Riversway have best range and I find are cheapest. Go Outdoors in Wigan are good for wider outdoor stuff, e.g. walking shoes, but unless there's a special offer, aren't cheap for motorhome stuff. Discover are good for awnings etc. Todds are ok, most convenient for me.

One warning about Riversway - United Utilities are doing major roadworks in area (affecting Watery Lane, Strand, Port Way)...probable traffic chaos for approx a year.

Paul


----------



## trevd01 (Oct 26, 2007)

thieawin said:


> Midnightrambler said:
> 
> 
> > How about Camperlands near Altrincham. They seem to stock the less popular items and they are also Fiamma dealers
> ...


Actually Camperlands is in Northenden - couldn't be more different than Altrincham.


----------



## teemyob (Nov 22, 2005)

*Shops*

Camperlands is Okay, just off Princess Parkway/M56. It is in Northenden, miles away from Altrincham. I know the owners who are not the most helpful but at least the staff are.

Go outdoors in Stockport is more clothing, tents footwear.

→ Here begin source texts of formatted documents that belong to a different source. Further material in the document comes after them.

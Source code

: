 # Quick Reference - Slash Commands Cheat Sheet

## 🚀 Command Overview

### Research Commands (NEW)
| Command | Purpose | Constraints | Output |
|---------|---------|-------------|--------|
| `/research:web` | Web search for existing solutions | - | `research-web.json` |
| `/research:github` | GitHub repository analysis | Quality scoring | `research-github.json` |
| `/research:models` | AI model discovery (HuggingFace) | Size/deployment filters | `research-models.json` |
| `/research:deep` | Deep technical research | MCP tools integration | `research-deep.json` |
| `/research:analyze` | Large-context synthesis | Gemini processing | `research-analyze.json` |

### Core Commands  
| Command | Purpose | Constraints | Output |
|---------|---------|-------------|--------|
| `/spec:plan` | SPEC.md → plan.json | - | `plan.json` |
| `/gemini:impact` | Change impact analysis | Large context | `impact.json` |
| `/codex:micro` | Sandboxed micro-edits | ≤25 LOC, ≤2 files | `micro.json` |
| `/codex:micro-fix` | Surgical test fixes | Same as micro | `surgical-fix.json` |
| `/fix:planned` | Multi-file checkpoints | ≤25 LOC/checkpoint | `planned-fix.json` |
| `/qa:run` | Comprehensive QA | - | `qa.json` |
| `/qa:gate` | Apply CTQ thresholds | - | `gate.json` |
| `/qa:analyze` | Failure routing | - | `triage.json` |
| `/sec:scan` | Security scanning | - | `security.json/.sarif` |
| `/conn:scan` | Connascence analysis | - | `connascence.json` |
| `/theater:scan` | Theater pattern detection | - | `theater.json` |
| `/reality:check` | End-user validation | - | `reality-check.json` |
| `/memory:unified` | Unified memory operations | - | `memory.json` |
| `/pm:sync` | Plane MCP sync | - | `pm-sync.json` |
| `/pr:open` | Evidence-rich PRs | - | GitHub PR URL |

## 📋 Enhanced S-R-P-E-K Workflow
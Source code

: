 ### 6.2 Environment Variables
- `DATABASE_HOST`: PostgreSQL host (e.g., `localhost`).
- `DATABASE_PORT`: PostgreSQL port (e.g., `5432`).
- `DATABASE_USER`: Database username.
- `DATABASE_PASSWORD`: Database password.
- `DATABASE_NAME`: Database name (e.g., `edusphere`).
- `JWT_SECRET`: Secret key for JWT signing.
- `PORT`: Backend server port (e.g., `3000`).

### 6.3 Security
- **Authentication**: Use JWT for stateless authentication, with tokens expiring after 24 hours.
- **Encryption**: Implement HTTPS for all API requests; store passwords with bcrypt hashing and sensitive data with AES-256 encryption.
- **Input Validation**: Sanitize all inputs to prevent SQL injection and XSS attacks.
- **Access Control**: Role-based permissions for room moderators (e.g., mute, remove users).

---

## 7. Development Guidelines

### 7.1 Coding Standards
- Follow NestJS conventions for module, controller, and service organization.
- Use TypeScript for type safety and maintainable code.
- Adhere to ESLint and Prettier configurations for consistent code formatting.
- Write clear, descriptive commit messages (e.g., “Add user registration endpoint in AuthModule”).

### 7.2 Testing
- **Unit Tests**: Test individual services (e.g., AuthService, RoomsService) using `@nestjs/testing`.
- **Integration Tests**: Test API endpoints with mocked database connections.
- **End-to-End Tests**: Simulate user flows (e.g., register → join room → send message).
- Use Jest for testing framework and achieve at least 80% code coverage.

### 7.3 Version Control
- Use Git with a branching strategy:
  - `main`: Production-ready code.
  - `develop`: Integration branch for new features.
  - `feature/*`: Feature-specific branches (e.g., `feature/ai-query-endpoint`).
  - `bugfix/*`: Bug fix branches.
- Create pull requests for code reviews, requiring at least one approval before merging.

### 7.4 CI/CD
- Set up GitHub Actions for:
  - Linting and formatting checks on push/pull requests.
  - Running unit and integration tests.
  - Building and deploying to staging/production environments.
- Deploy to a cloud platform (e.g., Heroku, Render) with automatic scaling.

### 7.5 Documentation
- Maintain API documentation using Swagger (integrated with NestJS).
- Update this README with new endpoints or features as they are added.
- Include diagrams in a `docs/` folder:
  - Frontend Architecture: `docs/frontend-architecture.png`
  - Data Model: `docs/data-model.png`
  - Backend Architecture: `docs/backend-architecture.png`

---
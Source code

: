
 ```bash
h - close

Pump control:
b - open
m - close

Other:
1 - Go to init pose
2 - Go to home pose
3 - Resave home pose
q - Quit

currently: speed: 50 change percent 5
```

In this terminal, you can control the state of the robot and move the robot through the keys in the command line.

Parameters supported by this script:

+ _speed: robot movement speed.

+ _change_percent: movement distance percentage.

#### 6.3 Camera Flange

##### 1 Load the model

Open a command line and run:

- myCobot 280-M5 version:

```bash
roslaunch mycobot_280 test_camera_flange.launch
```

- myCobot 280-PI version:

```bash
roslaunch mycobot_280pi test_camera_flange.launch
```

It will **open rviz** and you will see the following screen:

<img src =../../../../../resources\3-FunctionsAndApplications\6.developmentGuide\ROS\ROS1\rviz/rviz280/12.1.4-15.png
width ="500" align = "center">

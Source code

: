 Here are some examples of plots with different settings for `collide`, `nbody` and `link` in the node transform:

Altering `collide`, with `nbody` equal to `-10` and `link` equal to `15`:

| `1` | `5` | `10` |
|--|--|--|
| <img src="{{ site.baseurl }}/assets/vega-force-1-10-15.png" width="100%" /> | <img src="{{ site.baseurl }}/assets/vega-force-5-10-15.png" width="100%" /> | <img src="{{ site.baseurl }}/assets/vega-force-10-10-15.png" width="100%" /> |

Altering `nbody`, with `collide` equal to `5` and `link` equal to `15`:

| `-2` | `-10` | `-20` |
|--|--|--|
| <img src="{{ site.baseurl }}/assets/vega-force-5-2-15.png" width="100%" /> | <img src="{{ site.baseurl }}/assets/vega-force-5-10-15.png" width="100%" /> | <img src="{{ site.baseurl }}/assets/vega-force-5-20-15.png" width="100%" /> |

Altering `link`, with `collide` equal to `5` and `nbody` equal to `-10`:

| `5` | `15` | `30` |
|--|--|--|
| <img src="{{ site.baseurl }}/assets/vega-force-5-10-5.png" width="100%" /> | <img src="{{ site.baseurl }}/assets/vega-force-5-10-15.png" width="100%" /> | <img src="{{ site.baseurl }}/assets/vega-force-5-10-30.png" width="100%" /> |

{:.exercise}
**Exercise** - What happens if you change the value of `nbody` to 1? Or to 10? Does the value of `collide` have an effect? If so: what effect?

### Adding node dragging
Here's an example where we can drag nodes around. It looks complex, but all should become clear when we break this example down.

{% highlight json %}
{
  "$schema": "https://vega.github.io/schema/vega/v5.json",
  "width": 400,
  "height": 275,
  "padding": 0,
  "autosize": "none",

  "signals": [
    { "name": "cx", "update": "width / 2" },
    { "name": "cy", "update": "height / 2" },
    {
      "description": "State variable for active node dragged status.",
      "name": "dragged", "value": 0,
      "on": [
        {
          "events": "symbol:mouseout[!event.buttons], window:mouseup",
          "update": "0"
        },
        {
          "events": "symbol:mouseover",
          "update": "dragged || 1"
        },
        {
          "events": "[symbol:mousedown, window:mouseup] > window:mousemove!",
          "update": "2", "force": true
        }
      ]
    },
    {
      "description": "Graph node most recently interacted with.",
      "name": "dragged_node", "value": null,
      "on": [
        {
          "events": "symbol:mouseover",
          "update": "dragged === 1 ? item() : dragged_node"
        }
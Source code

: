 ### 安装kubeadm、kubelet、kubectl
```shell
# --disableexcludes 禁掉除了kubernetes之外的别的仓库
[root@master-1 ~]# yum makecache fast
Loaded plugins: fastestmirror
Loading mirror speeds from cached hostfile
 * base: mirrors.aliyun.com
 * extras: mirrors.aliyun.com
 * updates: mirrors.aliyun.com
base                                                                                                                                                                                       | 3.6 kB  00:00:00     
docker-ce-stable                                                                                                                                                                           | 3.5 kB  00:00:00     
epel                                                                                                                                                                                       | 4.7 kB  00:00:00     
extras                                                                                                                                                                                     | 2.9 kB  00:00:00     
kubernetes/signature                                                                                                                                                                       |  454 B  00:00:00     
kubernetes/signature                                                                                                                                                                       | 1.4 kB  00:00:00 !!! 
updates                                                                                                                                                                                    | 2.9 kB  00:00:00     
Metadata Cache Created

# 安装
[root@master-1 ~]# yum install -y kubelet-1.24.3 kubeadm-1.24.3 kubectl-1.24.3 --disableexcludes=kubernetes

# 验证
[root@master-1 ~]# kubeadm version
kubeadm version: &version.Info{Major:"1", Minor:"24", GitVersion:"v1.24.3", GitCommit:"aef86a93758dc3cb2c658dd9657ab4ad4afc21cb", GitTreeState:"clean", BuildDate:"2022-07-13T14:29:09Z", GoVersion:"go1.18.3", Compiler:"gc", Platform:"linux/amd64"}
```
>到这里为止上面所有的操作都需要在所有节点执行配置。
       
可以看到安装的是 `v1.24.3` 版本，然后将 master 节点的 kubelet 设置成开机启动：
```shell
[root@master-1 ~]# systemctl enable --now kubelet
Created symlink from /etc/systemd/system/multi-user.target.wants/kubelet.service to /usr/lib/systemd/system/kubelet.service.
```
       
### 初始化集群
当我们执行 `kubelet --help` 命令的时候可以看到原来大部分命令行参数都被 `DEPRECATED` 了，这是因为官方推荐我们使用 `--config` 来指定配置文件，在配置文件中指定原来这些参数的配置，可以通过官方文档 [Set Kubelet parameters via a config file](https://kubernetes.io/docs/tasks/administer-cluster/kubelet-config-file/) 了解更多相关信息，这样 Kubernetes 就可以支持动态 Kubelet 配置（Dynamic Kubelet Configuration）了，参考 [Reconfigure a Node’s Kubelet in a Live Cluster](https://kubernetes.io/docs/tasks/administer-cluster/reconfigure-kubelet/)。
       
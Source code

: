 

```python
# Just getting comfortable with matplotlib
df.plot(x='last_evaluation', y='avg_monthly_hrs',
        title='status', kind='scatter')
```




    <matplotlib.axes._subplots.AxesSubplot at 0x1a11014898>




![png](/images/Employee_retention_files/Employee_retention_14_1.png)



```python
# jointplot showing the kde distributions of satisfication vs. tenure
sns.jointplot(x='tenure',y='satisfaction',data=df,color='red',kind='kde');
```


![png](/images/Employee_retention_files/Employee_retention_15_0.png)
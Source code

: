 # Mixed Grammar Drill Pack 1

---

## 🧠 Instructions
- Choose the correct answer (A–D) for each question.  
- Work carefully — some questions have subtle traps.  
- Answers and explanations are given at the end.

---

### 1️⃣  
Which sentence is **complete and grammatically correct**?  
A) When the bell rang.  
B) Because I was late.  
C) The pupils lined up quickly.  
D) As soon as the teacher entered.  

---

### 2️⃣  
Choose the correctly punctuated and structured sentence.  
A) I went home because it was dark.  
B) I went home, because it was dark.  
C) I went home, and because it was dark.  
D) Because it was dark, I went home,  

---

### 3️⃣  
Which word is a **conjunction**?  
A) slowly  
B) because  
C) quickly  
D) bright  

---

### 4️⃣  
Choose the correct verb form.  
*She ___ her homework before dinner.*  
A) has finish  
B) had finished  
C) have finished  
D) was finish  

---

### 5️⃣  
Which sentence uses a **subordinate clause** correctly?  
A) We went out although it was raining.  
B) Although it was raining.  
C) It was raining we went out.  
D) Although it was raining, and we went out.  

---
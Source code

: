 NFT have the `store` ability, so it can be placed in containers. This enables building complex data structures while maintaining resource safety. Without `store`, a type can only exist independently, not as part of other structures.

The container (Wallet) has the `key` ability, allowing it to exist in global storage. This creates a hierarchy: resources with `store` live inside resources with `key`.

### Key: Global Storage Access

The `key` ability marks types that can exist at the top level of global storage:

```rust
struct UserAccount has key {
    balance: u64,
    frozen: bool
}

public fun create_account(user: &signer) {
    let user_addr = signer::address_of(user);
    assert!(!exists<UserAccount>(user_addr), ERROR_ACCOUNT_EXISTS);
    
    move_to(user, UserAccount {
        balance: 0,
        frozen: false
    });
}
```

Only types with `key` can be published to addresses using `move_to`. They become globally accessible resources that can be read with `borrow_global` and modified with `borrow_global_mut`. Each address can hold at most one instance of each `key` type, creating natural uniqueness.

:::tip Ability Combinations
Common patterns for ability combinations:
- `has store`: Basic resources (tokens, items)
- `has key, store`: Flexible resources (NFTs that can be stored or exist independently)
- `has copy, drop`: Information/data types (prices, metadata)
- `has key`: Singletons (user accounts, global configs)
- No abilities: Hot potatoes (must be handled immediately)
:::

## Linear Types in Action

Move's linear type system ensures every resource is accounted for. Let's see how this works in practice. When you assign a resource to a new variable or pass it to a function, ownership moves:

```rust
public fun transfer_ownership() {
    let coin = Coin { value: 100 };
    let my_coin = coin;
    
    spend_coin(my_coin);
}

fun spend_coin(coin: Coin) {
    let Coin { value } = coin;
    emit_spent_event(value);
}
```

Todds is excellent and well priced

Discover at Coppull is good.

TM


----------



## oldtart (Mar 18, 2006)

Hi Tom
Thanks for that info. We do go past occasionally on way to friends in Cumbria. Will make a point of popping in next time.

Val


----------



## Midnightrambler (Nov 12, 2007)

Sorry guys, Camperlands is Northenden. NOT Altrincham. No wonder I have trouble finding it!!!!


----------



## Rosbotham (May 4, 2008)

*Re: Shops*



teemyob said:


> Todds is excellent and well priced


Agree they're an excellent dealer but they're pretty consistently 5-10% more expensive than Riversway. All down to footfall (inc mail-order/internet) I guess. Whether that matters for me is usually down to whether I can be a*sed braving the traffic jams around the docks for Riversway.


----------



## DJMotorhomer (Apr 15, 2010)

*Re: Shops*



teemyob said:


> Camperlands is Okay, just off Princess Parkway/M56. It is in Northenden, miles away from Altrincham. I know the owners who are not the most helpful but at least the staff are.
> 
> Go outdoors in Stockport is more clothing, tents footwear.
> 
> ...


Went to Camperlands today but wasntimpressed to say the least :roll:


----------